Breaking her silence could cost former superintendent $905,000 buyout

A Philadelphia School District review of former School Superintendent Arlene Ackerman’s latest public comments could undo a lucrative buyout deal, according to a new report.

The Philadelphia Inquirer reported on Friday that Ackerman’s separation agreement barred public comments that would reveal private and confidential information or were critical of the School Reform Commission or school district officials.

Days after Ackerman’s $905,000 buyout was announced, she gave interviews criticizing commission and school district employees and Philadelphia Mayor Michael Nutter.

The Inquirer report noted the review of Ackerman’s separation agreement was confirmed by District spokesman Fernando Gallard.

“It is our expectation that Dr. Ackerman will abide by the separation agreement,” Gallard told the Inquirer.

Ackerman’s buyout included $500,000 in public funds and $405,000 from anonymous donors channeled through the Philadelphia’s Children First Fund.

The same fund gave the District $150,000 to fund Ackerman’s transition team when she was first hired.

WHYY NewWorks reported that over $10,000 of that money went to Ackerman. The fund, itself, is also under scrutiny with state and local officials calling for the names of the donors of the fund to be made public.

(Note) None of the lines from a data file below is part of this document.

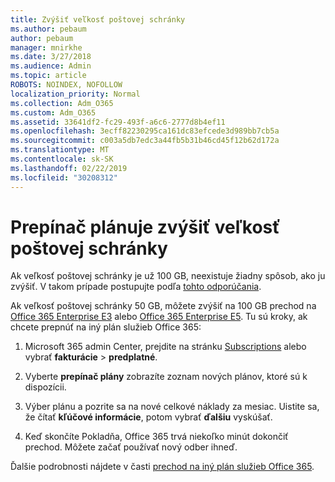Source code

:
 ```yaml
---
title: Zvýšiť veľkosť poštovej schránky
ms.author: pebaum
author: pebaum
manager: mnirkhe
ms.date: 3/27/2018
ms.audience: Admin
ms.topic: article
ROBOTS: NOINDEX, NOFOLLOW
localization_priority: Normal
ms.collection: Adm_O365
ms.custom: Adm_O365
ms.assetid: 33641df2-fc29-493f-a6c6-2777d8b4ef11
ms.openlocfilehash: 3ecff82230295ca161dc83efcede3d989bb7cb5a
ms.sourcegitcommit: c003a5db7edc3a44fb5b31b46cd45f12b62d172a
ms.translationtype: MT
ms.contentlocale: sk-SK
ms.lasthandoff: 02/22/2019
ms.locfileid: "30208312"
---
```

# <a name="switch-plans-to-increase-mailbox-size"></a>Prepínač plánuje zvýšiť veľkosť poštovej schránky

Ak veľkosť poštovej schránky je už 100 GB, neexistuje žiadny spôsob, ako ju zvýšiť. V takom prípade postupujte podľa [tohto odporúčania](https://support.office.com/client/e57572ff-0ba7-4782-ba5d-cdac3142ea71). 
  
Ak veľkosť poštovej schránky 50 GB, môžete zvýšiť na 100 GB prechod na [Office 365 Enterprise E3](https://products.office.com/business/office-365-enterprise-e3-business-software) alebo [Office 365 Enterprise E5](https://products.office.com/business/office-365-enterprise-e5-business-software). Tu sú kroky, ak chcete prepnúť na iný plán služieb Office 365:
  
1. Microsoft 365 admin Center, prejdite na stránku [Subscriptions](https://go.microsoft.com/fwlink/p/?linkid=842054) alebo vybrať **fakturácie** \> **predplatné**.
    
2. Vyberte **prepínač plány** zobrazíte zoznam nových plánov, ktoré sú k dispozícii. 
    
3. Výber plánu a pozrite sa na nové celkové náklady za mesiac. Uistite sa, že čítať **kľúčové informácie**, potom vybrať **ďalšiu** vyskúšať. 
    
4. Keď skončíte Pokladňa, Office 365 trvá niekoľko minút dokončiť prechod. Môžete začať používať nový odber ihneď.
    
Ďalšie podrobnosti nájdete v časti [prechod na iný plán služieb Office 365](https://support.office.com/article/73318661-8f33-478b-bcc7-fb8d69dbb22a).
  

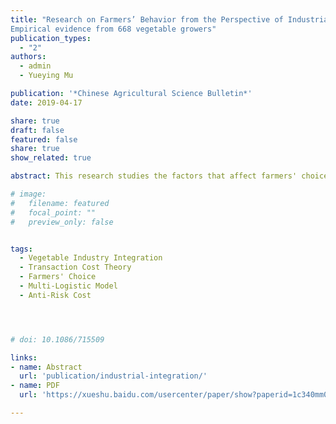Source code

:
```yaml
---
title: "Research on Farmers’ Behavior from the Perspective of Industrial Integration -
Empirical evidence from 668 vegetable growers"
publication_types:
  - "2"
authors:
  - admin
  - Yueying Mu

publication: '*Chinese Agricultural Science Bulletin*'
date: 2019-04-17

share: true
draft: false
featured: false
share: true
show_related: true

abstract: This research studies the factors that affect farmers' choice of different vegetable industry integration modes from the perspective of farmers. Based on the transaction cost theory, this article classifies the basic production and management characteristics of farmers, and constructs three major cost evaluating indicators including anti-risk, execution, negotiation. The multi-logistic model was used to analyze the main influencing factors of farmers' choice of different vegetable industry integration modes. The results show that the vegetable industry integration can mainly be divided into the "Wholesale Market Mode", the "Farmers-Consumers Mode", the "Farmers-Supermarkets Docking Mode", and the "Order Agriculture Mode". In addition,the "Wholesale Market Mode",is still the most important vegetable industry integration mode. The characteristics of farmers' basic production and management affect their choice of different vegetable industry integration modes to varying degrees. And the most critical influencing factor is transaction cost, but the impact of anti-risk cost, execution cost and negotiation cost on different vegetable industry integration modes is very different.

# image:
#   filename: featured
#   focal_point: ""
#   preview_only: false


tags:
  - Vegetable Industry Integration
  - Transaction Cost Theory
  - Farmers' Choice
  - Multi-Logistic Model
  - Anti-Risk Cost




# doi: 10.1086/715509

links:
- name: Abstract
  url: 'publication/industrial-integration/'
- name: PDF
  url: 'https://xueshu.baidu.com/usercenter/paper/show?paperid=1c340mm0893f0cy0g94s0rc0ht434281&site=xueshu_se'

---
```


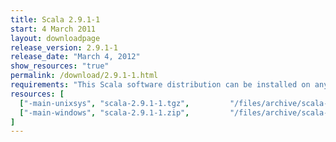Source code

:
 ```yaml
---
title: Scala 2.9.1-1
start: 4 March 2011
layout: downloadpage
release_version: 2.9.1-1
release_date: "March 4, 2012"
show_resources: "true"
permalink: /download/2.9.1-1.html
requirements: "This Scala software distribution can be installed on any Unix-like or Windows system. It requires the Java runtime version 1.6 or 1.7."
resources: [
  ["-main-unixsys", "scala-2.9.1-1.tgz",         "/files/archive/scala-2.9.1-1.tgz",         "Mac OS X, Unix, Cygwin",  "43 MB"],
  ["-main-windows", "scala-2.9.1-1.zip",         "/files/archive/scala-2.9.1-1.zip",         "Windows",                 "46 MB"]
]
---
```




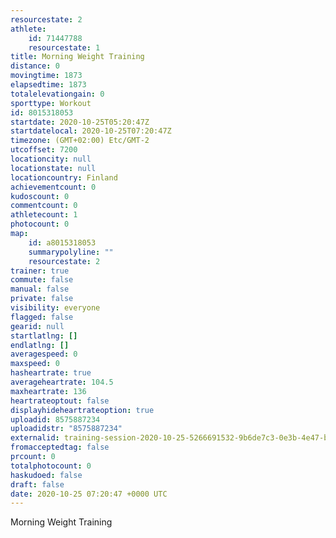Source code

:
 ```yaml
---
resourcestate: 2
athlete:
    id: 71447788
    resourcestate: 1
title: Morning Weight Training
distance: 0
movingtime: 1873
elapsedtime: 1873
totalelevationgain: 0
sporttype: Workout
id: 8015318053
startdate: 2020-10-25T05:20:47Z
startdatelocal: 2020-10-25T07:20:47Z
timezone: (GMT+02:00) Etc/GMT-2
utcoffset: 7200
locationcity: null
locationstate: null
locationcountry: Finland
achievementcount: 0
kudoscount: 0
commentcount: 0
athletecount: 1
photocount: 0
map:
    id: a8015318053
    summarypolyline: ""
    resourcestate: 2
trainer: true
commute: false
manual: false
private: false
visibility: everyone
flagged: false
gearid: null
startlatlng: []
endlatlng: []
averagespeed: 0
maxspeed: 0
hasheartrate: true
averageheartrate: 104.5
maxheartrate: 136
heartrateoptout: false
displayhideheartrateoption: true
uploadid: 8575887234
uploadidstr: "8575887234"
externalid: training-session-2020-10-25-5266691532-9b6de7c3-0e3b-4e47-b739-0bd4a6feb078.fit
fromacceptedtag: false
prcount: 0
totalphotocount: 0
haskudoed: false
draft: false
date: 2020-10-25 07:20:47 +0000 UTC
---
```

Morning Weight Training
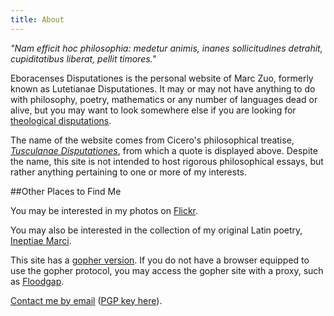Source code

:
 ```yaml
---
title: About
---
```


_"Nam efficit hoc philosophia: medetur animis, inanes sollicitudines detrahit, cupiditatibus liberat, pellit timores."_

Eboracenses Disputationes is the personal website of Marc Zuo, formerly known as Lutetianae
Disputationes. It may or may not have anything to do with philosophy, poetry, mathematics or any
number of languages dead or alive, but you may want to look somewhere else if you are looking for
[theological disputations](https://en.wikipedia.org/wiki/Disputation).

The name of the website comes from Cicero's philosophical treatise, [_Tusculanae
Disputationes_](https://en.wikipedia.org/wiki/Tusculanae_Disputationes), from which a quote is displayed above. Despite
the name, this site is not intended to host rigorous philosophical essays, but rather anything pertaining to one or more
of my interests.

##Other Places to Find Me

You may be interested in my photos on [Flickr](https://www.flickr.com/photos/zuocius/).

You may also be interested in the collection of my original Latin poetry, [Ineptiae
Marci](http://ineptiae.tumblr.com).

This site has a [gopher version](gopher://gopher.disputation.es). If you do not have a browser
equipped to use the gopher protocol, you may access the gopher site with a proxy, such as
[Floodgap](http://gopher.floodgap.com/gopher/gw?a=gopher://gopher.disputation.es).

[Contact me by email](mailto:marc@disputation.es) ([PGP key here](https://sks-keyservers.net/pks/lookup?op=get&search=0xCD712062CF2A5857)).
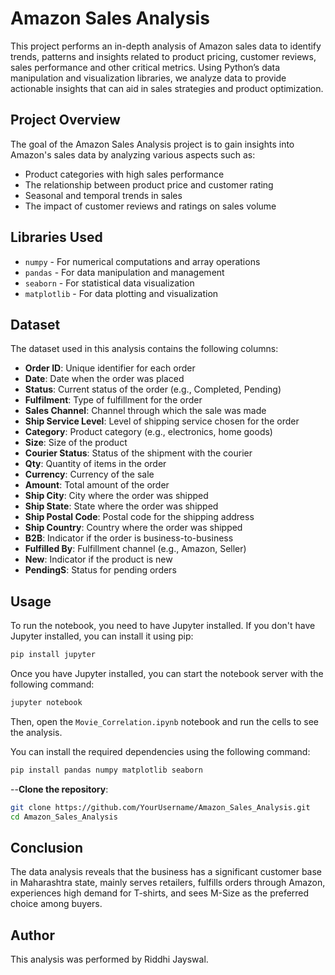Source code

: # Amazon Sales Analysis

This project performs an in-depth analysis of Amazon sales data to identify trends, patterns and insights related to product pricing, customer reviews, sales performance and other critical metrics. Using Python’s data manipulation and visualization libraries, we analyze data to provide actionable insights that can aid in sales strategies and product optimization.

## Project Overview

The goal of the Amazon Sales Analysis project is to gain insights into Amazon's sales data by analyzing various aspects such as:
- Product categories with high sales performance
- The relationship between product price and customer rating
- Seasonal and temporal trends in sales
- The impact of customer reviews and ratings on sales volume

## Libraries Used

- `numpy` - For numerical computations and array operations
- `pandas` - For data manipulation and management
- `seaborn` - For statistical data visualization
- `matplotlib` - For data plotting and visualization

## Dataset

The dataset used in this analysis contains the following columns:

- **Order ID**: Unique identifier for each order
- **Date**: Date when the order was placed
- **Status**: Current status of the order (e.g., Completed, Pending)
- **Fulfilment**: Type of fulfillment for the order
- **Sales Channel**: Channel through which the sale was made
- **Ship Service Level**: Level of shipping service chosen for the order
- **Category**: Product category (e.g., electronics, home goods)
- **Size**: Size of the product
- **Courier Status**: Status of the shipment with the courier
- **Qty**: Quantity of items in the order
- **Currency**: Currency of the sale
- **Amount**: Total amount of the order
- **Ship City**: City where the order was shipped
- **Ship State**: State where the order was shipped
- **Ship Postal Code**: Postal code for the shipping address
- **Ship Country**: Country where the order was shipped
- **B2B**: Indicator if the order is business-to-business
- **Fulfilled By**: Fulfillment channel (e.g., Amazon, Seller)
- **New**: Indicator if the product is new
- **PendingS**: Status for pending orders

## Usage

To run the notebook, you need to have Jupyter installed. If you don't have Jupyter installed, you can install it using pip:

```bash
pip install jupyter
```

Once you have Jupyter installed, you can start the notebook server with the following command:

```bash
jupyter notebook
```

Then, open the `Movie_Correlation.ipynb` notebook and run the cells to see the analysis.


You can install the required dependencies using the following command:

```bash
pip install pandas numpy matplotlib seaborn
```

--**Clone the repository**:
   ```bash
   git clone https://github.com/YourUsername/Amazon_Sales_Analysis.git
   cd Amazon_Sales_Analysis
   ```
## Conclusion
The data analysis reveals that the business has a significant customer base in Maharashtra state, mainly serves retailers, fulfills orders through Amazon, experiences high demand for T-shirts, and sees M-Size as the preferred choice among buyers.

## Author

This analysis was performed by Riddhi Jayswal.



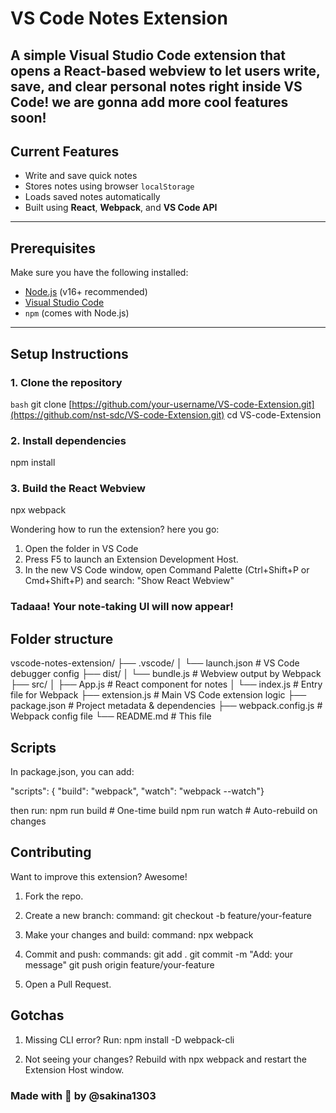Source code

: # VS Code Notes Extension

A simple Visual Studio Code extension that opens a React-based webview to let users write, save, and clear personal notes right inside VS Code!
we are gonna add more cool features soon!
---

##  Current Features

-  Write and save quick notes
-  Stores notes using browser `localStorage`
-  Loads saved notes automatically
-  Built using **React**, **Webpack**, and **VS Code API**

---

##  Prerequisites

Make sure you have the following installed:

- [Node.js](https://nodejs.org/) (v16+ recommended)
- [Visual Studio Code](https://code.visualstudio.com/)
- `npm` (comes with Node.js)

---

##  Setup Instructions

### 1. Clone the repository

```bash```
git clone [https://github.com/your-username/VS-code-Extension.git](https://github.com/nst-sdc/VS-code-Extension.git)
cd VS-code-Extension

### 2. Install dependencies
npm install

### 3. Build the React Webview
npx webpack

Wondering how to run the extension? here you go:
1. Open the folder in VS Code
2. Press F5 to launch an Extension Development Host.
3. In the new VS Code window, open Command Palette (Ctrl+Shift+P or Cmd+Shift+P) and search:
"Show React Webview"

### Tadaaa! Your note-taking UI will now appear!

## Folder structure

vscode-notes-extension/
├── .vscode/
│   └── launch.json          # VS Code debugger config
├── dist/
│   └── bundle.js            # Webview output by Webpack
├── src/
│   ├── App.js               # React component for notes
│   └── index.js             # Entry file for Webpack
├── extension.js             # Main VS Code extension logic
├── package.json             # Project metadata & dependencies
├── webpack.config.js        # Webpack config file
└── README.md                # This file



## Scripts
In package.json, you can add:

"scripts": {
  "build": "webpack",
  "watch": "webpack --watch"}

then run:
npm run build    # One-time build
npm run watch    # Auto-rebuild on changes

## Contributing
Want to improve this extension? Awesome!

1. Fork the repo.

2. Create a new branch:
command: git checkout -b feature/your-feature

3. Make your changes and build: 
command: npx webpack

4. Commit and push:
commands: git add .
git commit -m "Add: your message"
git push origin feature/your-feature

5. Open a Pull Request.

## Gotchas
1. Missing CLI error? Run:
npm install -D webpack-cli

2. Not seeing your changes? Rebuild with npx webpack and restart the Extension Host window.

### Made with 💙 by @sakina1303





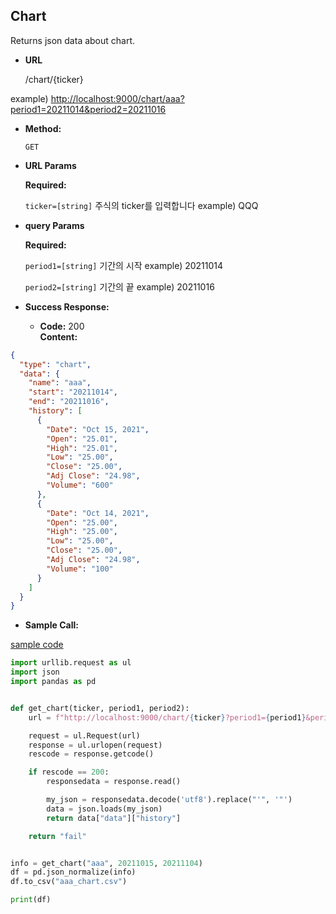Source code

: **Chart**
----
  Returns json data about chart.

* **URL**

  /chart/{ticker}  
  
example) [http://localhost:9000/chart/aaa?period1=20211014&period2=20211016](http://localhost:9000/chart/aaa?period1=20211014&period2=20211016)  

* **Method:**

  `GET`
  
*  **URL Params**

   **Required:**
 
   `ticker=[string]`  주식의 ticker를 입력합니다 example) QQQ


* **query Params**

   **Required:**  

    `period1=[string]`  기간의 시작 example) 20211014

    `period2=[string]`  기간의 끝  example) 20211016

* **Success Response:**

  * **Code:** 200 <br />
    **Content:** 

```json 
{
  "type": "chart",
  "data": {
    "name": "aaa",
    "start": "20211014",
    "end": "20211016",
    "history": [
      {
        "Date": "Oct 15, 2021",
        "Open": "25.01",
        "High": "25.01",
        "Low": "25.00",
        "Close": "25.00",
        "Adj Close": "24.98",
        "Volume": "600"
      },
      {
        "Date": "Oct 14, 2021",
        "Open": "25.00",
        "High": "25.00",
        "Low": "25.00",
        "Close": "25.00",
        "Adj Close": "24.98",
        "Volume": "100"
      }
    ]
  }
}
```

* **Sample Call:**  

[sample code](https://github.com/SHSongs/EFT/blob/main/client/main.py)

```py
import urllib.request as ul
import json
import pandas as pd


def get_chart(ticker, period1, period2):
    url = f"http://localhost:9000/chart/{ticker}?period1={period1}&period2={period2}"

    request = ul.Request(url)
    response = ul.urlopen(request)
    rescode = response.getcode()

    if rescode == 200:
        responsedata = response.read()

        my_json = responsedata.decode('utf8').replace("'", '"')
        data = json.loads(my_json)
        return data["data"]["history"]

    return "fail"


info = get_chart("aaa", 20211015, 20211104)
df = pd.json_normalize(info)
df.to_csv("aaa_chart.csv")

print(df)
```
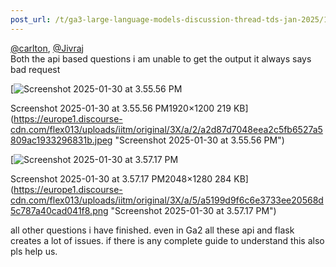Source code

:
 ```yaml
---
post_url: /t/ga3-large-language-models-discussion-thread-tds-jan-2025/163247/127
---
```

[@carlton](/u/carlton), [@Jivraj](/u/jivraj)  
Both the api based questions i am unable to get the output it always says bad request  

[![Screenshot 2025-01-30 at 3.55.56 PM](https://europe1.discourse-cdn.com/flex013/uploads/iitm/optimized/3X/a/2/a2d87d7048eea2c5fb6527a5809ac1933296831b_2_690x431.jpeg)

Screenshot 2025-01-30 at 3.55.56 PM1920×1200 219 KB](https://europe1.discourse-cdn.com/flex013/uploads/iitm/original/3X/a/2/a2d87d7048eea2c5fb6527a5809ac1933296831b.jpeg "Screenshot 2025-01-30 at 3.55.56 PM")

  

[![Screenshot 2025-01-30 at 3.57.17 PM](https://europe1.discourse-cdn.com/flex013/uploads/iitm/optimized/3X/a/5/a5199d9f6c6e3733ee20568d5c787a40cad041f8_2_690x431.png)

Screenshot 2025-01-30 at 3.57.17 PM2048×1280 284 KB](https://europe1.discourse-cdn.com/flex013/uploads/iitm/original/3X/a/5/a5199d9f6c6e3733ee20568d5c787a40cad041f8.png "Screenshot 2025-01-30 at 3.57.17 PM")

  
all other questions i have finished. even in Ga2 all these api and flask creates a lot of issues. if there is any complete guide to understand this also pls help us.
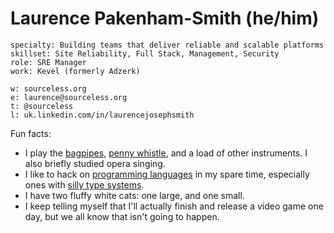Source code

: # Laurence Pakenham-Smith (he/him)
```
specialty: Building teams that deliver reliable and scalable platforms
skillset: Site Reliability, Full Stack, Management, Security
role: SRE Manager
work: Kevel (formerly Adzerk)

w: sourceless.org
e: laurence@sourceless.org
t: @sourceless
l: uk.linkedin.com/in/laurencejosephsmith
```

Fun facts:
* I play the [bagpipes](https://en.wikipedia.org/wiki/Uilleann_pipes), [penny whistle](https://en.wikipedia.org/wiki/Tin_whistle), and a load of other instruments. I also briefly studied opera singing.
* I like to hack on [programming languages](https://github.com/Sourceless/wizard) in my spare time, especially ones with [silly type systems](https://nlab-pages.s3.us-east-2.amazonaws.com/nlab/show/cubical+type+theory).
* I have two fluffy white cats: one large, and one small.
* I keep telling myself that I'll actually finish and release a video game one day, but we all know that isn't going to happen.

On Thursday, Pa. Auditor General Jack Wagner notified the Philadelphia School District that his agency will be auditing the Ackerman buyout. Wagner said the public has a right to know the details of the deal.

Last March, Wagner’s performance audit of Philadelphia schools included strong criticism of Ackerman’s salary and bonuses. At that time, he said the superintendent’s contract ($348,000 salary, a $65,000 bonus and an annual performance compensation of up to 20 percent) was “disturbing.”